#### What this task involves:
Go from the first line below to the one with "- The images" and print each line exactly.

#### Data listing:
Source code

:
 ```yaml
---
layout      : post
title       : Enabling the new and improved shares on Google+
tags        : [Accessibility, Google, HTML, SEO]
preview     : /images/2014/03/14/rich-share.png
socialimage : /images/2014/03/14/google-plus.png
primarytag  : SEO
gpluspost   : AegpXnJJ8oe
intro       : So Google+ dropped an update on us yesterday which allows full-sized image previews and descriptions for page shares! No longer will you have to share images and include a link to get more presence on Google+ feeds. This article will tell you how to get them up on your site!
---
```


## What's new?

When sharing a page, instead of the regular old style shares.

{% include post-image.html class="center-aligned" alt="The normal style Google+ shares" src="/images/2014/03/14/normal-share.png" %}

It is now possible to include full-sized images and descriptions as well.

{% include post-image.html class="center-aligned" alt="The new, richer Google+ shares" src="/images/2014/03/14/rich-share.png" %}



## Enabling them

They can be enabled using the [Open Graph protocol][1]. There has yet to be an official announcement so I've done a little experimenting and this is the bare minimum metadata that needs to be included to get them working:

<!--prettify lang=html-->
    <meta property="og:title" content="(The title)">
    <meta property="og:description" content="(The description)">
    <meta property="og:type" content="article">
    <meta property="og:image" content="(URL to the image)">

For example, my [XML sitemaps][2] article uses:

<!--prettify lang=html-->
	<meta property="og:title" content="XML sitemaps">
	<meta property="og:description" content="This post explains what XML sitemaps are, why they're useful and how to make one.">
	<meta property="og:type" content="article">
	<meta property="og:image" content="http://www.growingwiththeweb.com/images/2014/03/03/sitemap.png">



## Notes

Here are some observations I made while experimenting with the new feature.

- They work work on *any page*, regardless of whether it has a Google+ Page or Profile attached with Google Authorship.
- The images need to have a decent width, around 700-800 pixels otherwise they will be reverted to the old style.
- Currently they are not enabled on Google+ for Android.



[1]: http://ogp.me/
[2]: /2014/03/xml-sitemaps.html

#### Answer for the task:
Source code

:
 ```yaml
---
layout      : post
title       : Enabling the new and improved shares on Google+
tags        : [Accessibility, Google, HTML, SEO]
preview     : /images/2014/03/14/rich-share.png
socialimage : /images/2014/03/14/google-plus.png
primarytag  : SEO
gpluspost   : AegpXnJJ8oe
intro       : So Google+ dropped an update on us yesterday which allows full-sized image previews and descriptions for page shares! No longer will you have to share images and include a link to get more presence on Google+ feeds. This article will tell you how to get them up on your site!
---
```


## What's new?

When sharing a page, instead of the regular old style shares.

{% include post-image.html class="center-aligned" alt="The normal style Google+ shares" src="/images/2014/03/14/normal-share.png" %}

It is now possible to include full-sized images and descriptions as well.

{% include post-image.html class="center-aligned" alt="The new, richer Google+ shares" src="/images/2014/03/14/rich-share.png" %}



## Enabling them

They can be enabled using the [Open Graph protocol][1]. There has yet to be an official announcement so I've done a little experimenting and this is the bare minimum metadata that needs to be included to get them working:

<!--prettify lang=html-->
    <meta property="og:title" content="(The title)">
    <meta property="og:description" content="(The description)">
    <meta property="og:type" content="article">
    <meta property="og:image" content="(URL to the image)">

For example, my [XML sitemaps][2] article uses:

<!--prettify lang=html-->
	<meta property="og:title" content="XML sitemaps">
	<meta property="og:description" content="This post explains what XML sitemaps are, why they're useful and how to make one.">
	<meta property="og:type" content="article">
	<meta property="og:image" content="http://www.growingwiththeweb.com/images/2014/03/03/sitemap.png">



## Notes

Here are some observations I made while experimenting with the new feature.

- They work work on *any page*, regardless of whether it has a Google+ Page or Profile attached with Google Authorship.
- The images need to have a decent width, around 700-800 pixels otherwise they will be reverted to the old style.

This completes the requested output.